→ **What you will do**:
Which lines in the records below hold the word "InvokeArgument"? Copy each of them.

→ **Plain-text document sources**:
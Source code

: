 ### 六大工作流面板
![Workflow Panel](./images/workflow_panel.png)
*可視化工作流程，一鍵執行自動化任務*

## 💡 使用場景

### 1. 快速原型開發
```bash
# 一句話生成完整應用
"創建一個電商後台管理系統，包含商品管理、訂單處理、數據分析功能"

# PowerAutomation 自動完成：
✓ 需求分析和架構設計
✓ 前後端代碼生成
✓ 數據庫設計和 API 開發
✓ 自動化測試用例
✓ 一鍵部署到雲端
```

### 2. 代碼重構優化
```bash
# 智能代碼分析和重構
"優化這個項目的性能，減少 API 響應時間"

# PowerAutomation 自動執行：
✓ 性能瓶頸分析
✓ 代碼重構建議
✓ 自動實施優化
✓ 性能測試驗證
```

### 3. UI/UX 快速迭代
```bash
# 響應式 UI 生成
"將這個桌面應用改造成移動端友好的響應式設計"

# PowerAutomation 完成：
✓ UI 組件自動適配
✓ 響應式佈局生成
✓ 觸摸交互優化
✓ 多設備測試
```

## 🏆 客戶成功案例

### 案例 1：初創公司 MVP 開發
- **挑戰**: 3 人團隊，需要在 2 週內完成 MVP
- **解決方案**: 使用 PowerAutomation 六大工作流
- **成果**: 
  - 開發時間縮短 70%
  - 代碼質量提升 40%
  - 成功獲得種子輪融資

==

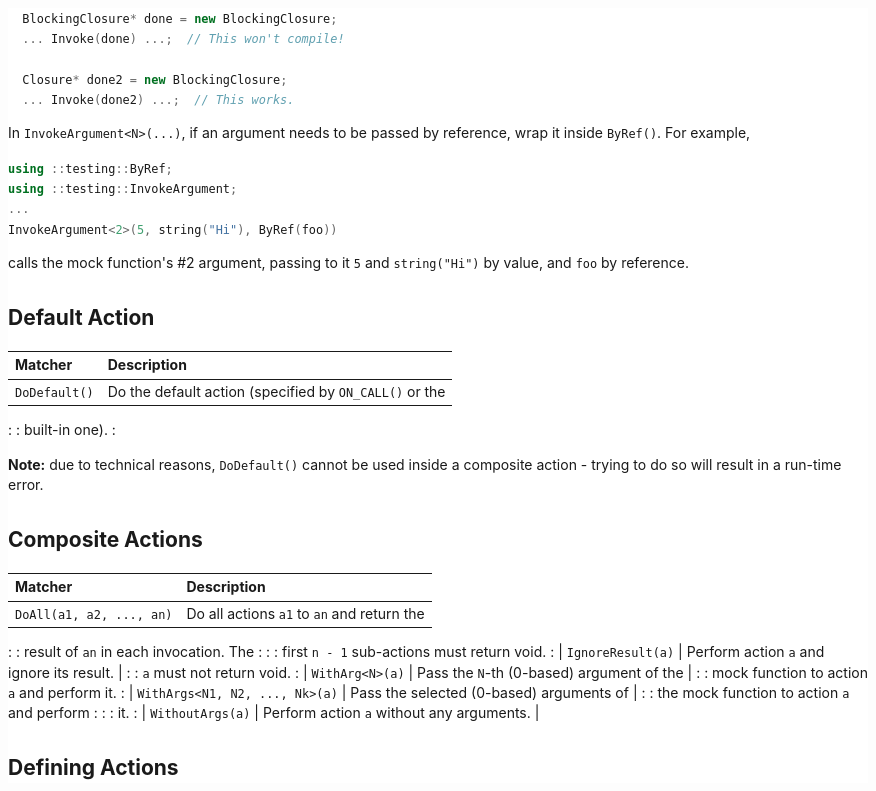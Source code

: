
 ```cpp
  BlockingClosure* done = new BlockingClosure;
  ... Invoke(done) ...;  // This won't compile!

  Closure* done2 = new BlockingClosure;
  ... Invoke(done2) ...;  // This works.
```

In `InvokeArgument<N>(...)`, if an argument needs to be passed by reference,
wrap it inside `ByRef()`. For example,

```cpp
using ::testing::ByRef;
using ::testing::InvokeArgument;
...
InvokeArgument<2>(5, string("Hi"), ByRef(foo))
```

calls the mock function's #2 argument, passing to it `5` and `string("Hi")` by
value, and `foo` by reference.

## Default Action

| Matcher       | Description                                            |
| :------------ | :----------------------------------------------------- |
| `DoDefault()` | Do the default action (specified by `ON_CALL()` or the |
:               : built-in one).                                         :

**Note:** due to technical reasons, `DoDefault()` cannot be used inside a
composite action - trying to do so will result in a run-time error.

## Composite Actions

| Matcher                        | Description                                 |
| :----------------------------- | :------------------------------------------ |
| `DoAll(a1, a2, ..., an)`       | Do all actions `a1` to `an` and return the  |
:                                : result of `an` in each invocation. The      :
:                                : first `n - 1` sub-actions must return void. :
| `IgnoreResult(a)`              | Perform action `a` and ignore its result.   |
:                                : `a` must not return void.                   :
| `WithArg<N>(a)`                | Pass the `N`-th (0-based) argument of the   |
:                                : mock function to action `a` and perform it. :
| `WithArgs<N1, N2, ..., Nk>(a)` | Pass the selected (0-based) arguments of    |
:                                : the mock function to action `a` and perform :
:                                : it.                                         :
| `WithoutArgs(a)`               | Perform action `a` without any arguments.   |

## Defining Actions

→ **Solved exercise**:
In `InvokeArgument<N>(...)`, if an argument needs to be passed by reference,
using ::testing::InvokeArgument;
InvokeArgument<2>(5, string("Hi"), ByRef(foo))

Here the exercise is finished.